(Exercise): Each line from the one that includes "nuevo cliente |" to the last line of the data below should be set down exactly; no other lines are wanted.

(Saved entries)
▼▼▼
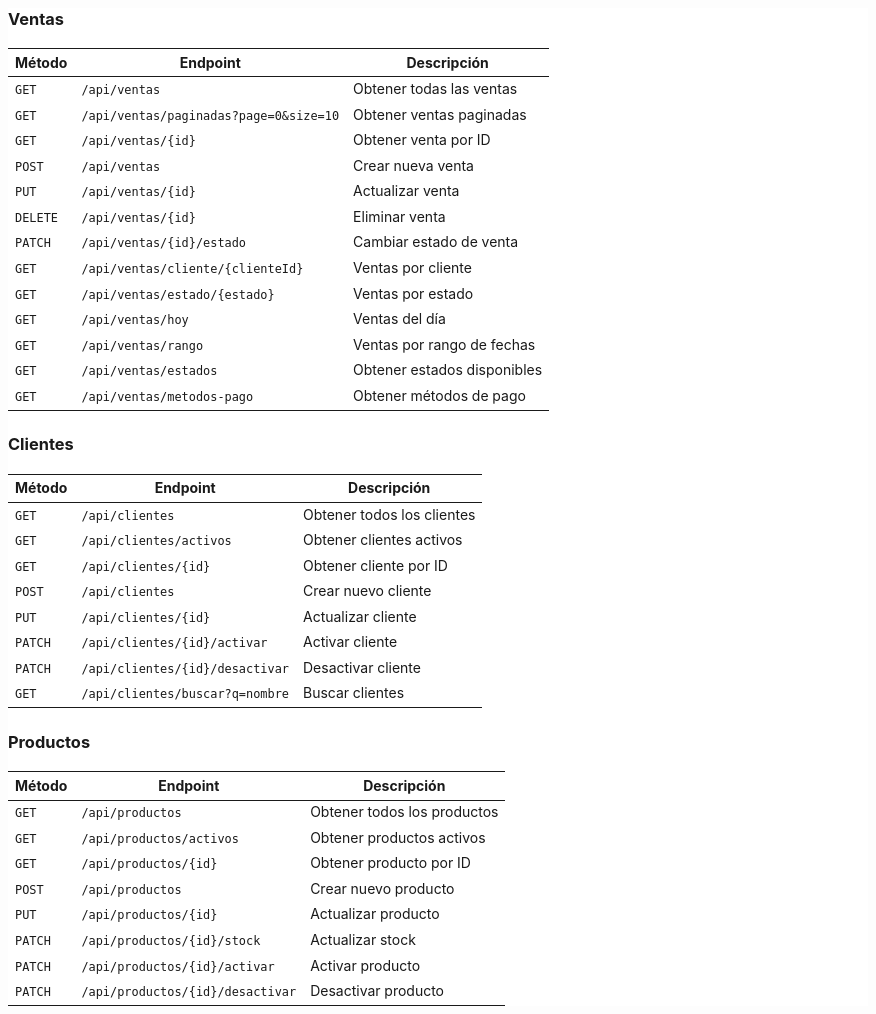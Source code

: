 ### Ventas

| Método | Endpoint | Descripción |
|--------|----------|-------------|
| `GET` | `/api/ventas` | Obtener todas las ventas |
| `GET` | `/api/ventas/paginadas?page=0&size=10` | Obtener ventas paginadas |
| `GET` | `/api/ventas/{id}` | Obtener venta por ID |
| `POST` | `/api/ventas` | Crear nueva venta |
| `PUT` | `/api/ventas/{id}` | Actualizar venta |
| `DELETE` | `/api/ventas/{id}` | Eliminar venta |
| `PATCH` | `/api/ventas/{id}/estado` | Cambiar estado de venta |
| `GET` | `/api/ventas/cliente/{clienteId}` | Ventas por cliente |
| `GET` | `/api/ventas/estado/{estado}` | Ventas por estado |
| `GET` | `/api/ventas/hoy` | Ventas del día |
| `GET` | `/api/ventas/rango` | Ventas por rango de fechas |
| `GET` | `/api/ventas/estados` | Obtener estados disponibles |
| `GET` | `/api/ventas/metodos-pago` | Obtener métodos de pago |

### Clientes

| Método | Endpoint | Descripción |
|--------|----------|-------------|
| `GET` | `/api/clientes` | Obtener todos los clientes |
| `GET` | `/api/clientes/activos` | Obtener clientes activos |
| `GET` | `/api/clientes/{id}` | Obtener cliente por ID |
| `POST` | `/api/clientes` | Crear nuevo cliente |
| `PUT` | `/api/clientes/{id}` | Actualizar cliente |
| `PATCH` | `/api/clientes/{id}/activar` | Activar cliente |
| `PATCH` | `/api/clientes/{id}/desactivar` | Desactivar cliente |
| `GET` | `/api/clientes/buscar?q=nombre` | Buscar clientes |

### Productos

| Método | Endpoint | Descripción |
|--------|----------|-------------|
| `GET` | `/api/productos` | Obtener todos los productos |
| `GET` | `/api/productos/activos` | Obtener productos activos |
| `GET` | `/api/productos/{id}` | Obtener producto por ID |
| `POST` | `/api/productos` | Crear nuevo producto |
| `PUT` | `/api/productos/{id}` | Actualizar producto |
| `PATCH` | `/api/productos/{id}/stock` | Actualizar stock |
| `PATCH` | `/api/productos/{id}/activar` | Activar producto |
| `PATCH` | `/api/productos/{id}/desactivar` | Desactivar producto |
▲▲▲
(Written response):
| `POST` | `/api/clientes` | Crear nuevo cliente |
| `PUT` | `/api/clientes/{id}` | Actualizar cliente |
| `PATCH` | `/api/clientes/{id}/activar` | Activar cliente |
| `PATCH` | `/api/clientes/{id}/desactivar` | Desactivar cliente |
| `GET` | `/api/clientes/buscar?q=nombre` | Buscar clientes |

### Productos

| Método | Endpoint | Descripción |
|--------|----------|-------------|
| `GET` | `/api/productos` | Obtener todos los productos |
| `GET` | `/api/productos/activos` | Obtener productos activos |
| `GET` | `/api/productos/{id}` | Obtener producto por ID |
| `POST` | `/api/productos` | Crear nuevo producto |
| `PUT` | `/api/productos/{id}` | Actualizar producto |
| `PATCH` | `/api/productos/{id}/stock` | Actualizar stock |
| `PATCH` | `/api/productos/{id}/activar` | Activar producto |
| `PATCH` | `/api/productos/{id}/desactivar` | Desactivar producto |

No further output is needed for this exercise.